Simple Harmonic Oscillatory
Date: Summer 2013
How do I tell how many cycles a simple harmonic oscillator can go through in total? What I mean is: imagine I have an oscillator that moves based on the function x(t)= cos (2t). I know that the period (which is pi in this case) is the time it would take for one cycle and I know that the frequency (which is 1/pi) is the amount of cycles per second, but I do not know the maximum number of cycles this oscillator can take or the maximum amount of time that this oscillator can move. The domain of this function is all real numbers after all. This means that I can just keep plugging in higher and higher numbers for t and watch the oscillator keep moving in between x(t)=1 and x(t)= -1. The derivative of this function (a.k.a the velocity of the system in this case) is -2 sin (2t). There are no values of t where both the original function and its derivative equal 0 at the same time. This means that mathematically, this system will never come to rest at its natural state! However, we all know that the system has to come to rest at some point. This is why I'm asking how I would know when the oscillations would stop. My only guess is that it has something to do with potential energy (1/2 k x^2).
Thanks for the question. The solution for simple harmonic motion, x(t) = cost(2t) will oscillate forever. This model does not have any energy loss in the sense that mechanical energy is removed from the system. You can prove (and I assign this as a homework question to my students) that the total mechanical energy in a system undergoing simple harmonic motion is constant, meaning that it will oscillate forever. If you want to include some damping, say due to air drag, you will obtain a solution of the form x(t) = A*exp(-bt)cos(wt) which is a decaying exponential and a cosine wave. This situation is called damped simple harmonic motion, and the oscillations will eventually stop (for all practical purposes).
I hope this helps.
A true simple harmonic oscillator experiences ONLY a Hooke's law force. There is no dissipative force such as friction. This is a theoretical fiction; no such thing exists in reality. Instead, "non-conservative" forces reduce the total energy of the system, eventually stopping it. But these forces are not included in the simple system modeled by the sinusoidal function.
The simplest way to include a dissipative force into the system is to add a retarding force that is negatively proportional to the velocity of the oscillator, F = -kx - bv. The -kx term is the Hooke's law spring; the -bv is a force opposing the velocity. (Viscous drag acts like that in certain conditions). When such a term is included, if the drag coefficient b is not too large, the amplitude of the oscillation gradually decreases with time. The position equation then becomes a sinusoid multiplied by a decaying exponential.
And you are right, the energy plays a part in this decay. The -kx is a conservative force; it converts kinetic energy into potential energy and vice versa. But the viscous drag force -bv only steals energy from the system; what goes away never returns.

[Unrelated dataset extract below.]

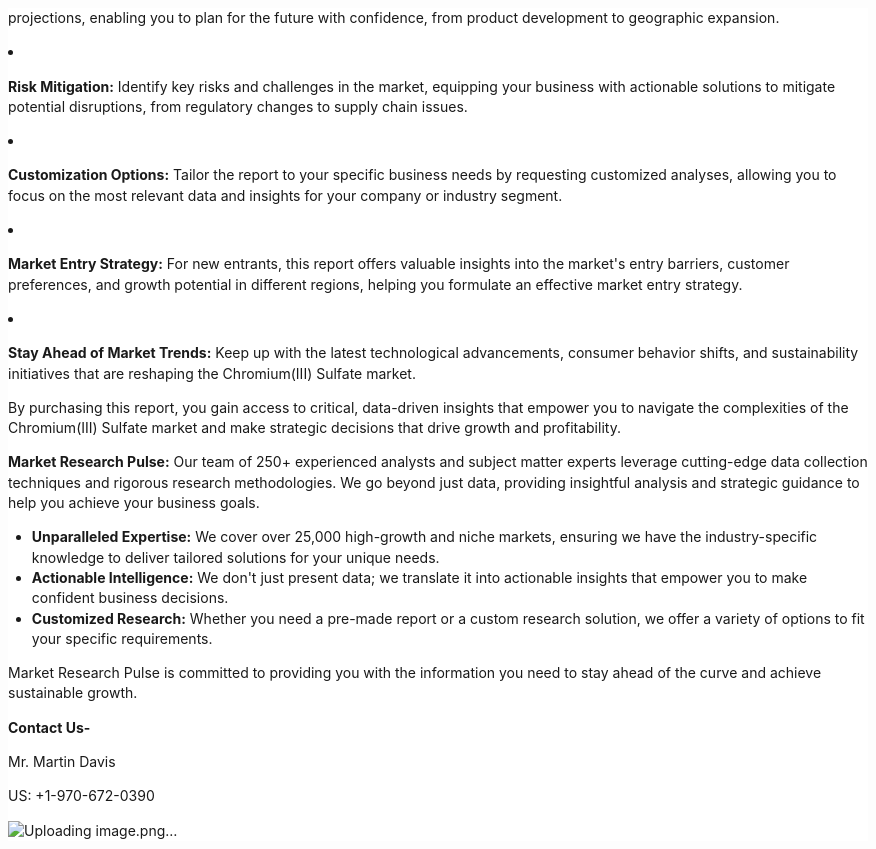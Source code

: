projections, enabling you to plan for the future with confidence, from product development to geographic expansion.</p></li><li><p><strong>Risk Mitigation:</strong> Identify key risks and challenges in the market, equipping your business with actionable solutions to mitigate potential disruptions, from regulatory changes to supply chain issues.</p></li><li><p><strong>Customization Options:</strong> Tailor the report to your specific business needs by requesting customized analyses, allowing you to focus on the most relevant data and insights for your company or industry segment.</p></li><li><p><strong>Market Entry Strategy:</strong> For new entrants, this report offers valuable insights into the market's entry barriers, customer preferences, and growth potential in different regions, helping you formulate an effective market entry strategy.</p></li><li><p><strong>Stay Ahead of Market Trends:</strong> Keep up with the latest technological advancements, consumer behavior shifts, and sustainability initiatives that are reshaping the Chromium(III) Sulfate market.</p></li></ol><p>By purchasing this report, you gain access to critical, data-driven insights that empower you to navigate the complexities of the Chromium(III) Sulfate market and make strategic decisions that drive growth and profitability.</p><p><strong>Market Research Pulse:</strong>&nbsp;Our team of 250+ experienced analysts and subject matter experts leverage cutting-edge data collection techniques and rigorous research methodologies. We go beyond just data, providing insightful analysis and strategic guidance to help you achieve your business goals.</p><ul><li><strong>Unparalleled Expertise:</strong>&nbsp;We cover over 25,000 high-growth and niche markets, ensuring we have the industry-specific knowledge to deliver tailored solutions for your unique needs.</li><li><strong>Actionable Intelligence:</strong>&nbsp;We don't just present data; we translate it into actionable insights that empower you to make confident business decisions.</li><li><strong>Customized Research:</strong>&nbsp;Whether you need a pre-made report or a custom research solution, we offer a variety of options to fit your specific requirements.</li></ul><p>Market Research Pulse is committed to providing you with the information you need to stay ahead of the curve and achieve sustainable growth.</p><p><strong>Contact Us-</strong></p><p>Mr. Martin Davis</p><p>US: +1-970-672-0390</p>
![Uploading image.png…]()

Richard E. Barrans Jr., Ph.D., M.Ed.
No, the answer has to do with loss of energy. You have described a “perfect” oscillator with no loss. Consider a bouncing ball. A perfect ball in a vacuum would bounce forever. Every bounce transfers the kinetic energy of the ball hitting the ground to exactly the energy it takes to compress the ball. The ball would bounce back in exactly the same speed but opposite direction so it would rise until all the kinetic energy goes into potential energy. The process would repeat forever, as you have noticed. We all know that balls do not compress perfectly. If we stretch a rubber band, it will become slightly warmer. This effect is just some energy going into heat. We don not have perfect systems. Even if our ball were perfect, we would have air drag on the ball which would eventually steal all the energy of the ball’s motion.
What your equations are missing is a dampening factor, usually expressed as an exponential function (exp(-kt)) multiplying the amplitude of the oscillations. The dampening constant k is determined by such forces as friction or other loss. t is time, and as it grows, the exponential gets smaller and the ball stops bouncing. If you go back to the original equations from which you derived the oscillations and put in the energy loss, you will see this term pop out. It is a more difficult problem, so often we start with the idealized harmonic oscillator.
Kyle J. Bunch, PhD, PE
The solution x(t)=cos(2t) is for an oscillator that is not damped
and will continue to oscillate forever. You want the solution for a
damped oscillator, which you can find from Wikipedia, for example.
Basically, the answer might look something like this:
x(t) = exp(-at)cos(bt)
where a and b depend on the restoring force and the damping force.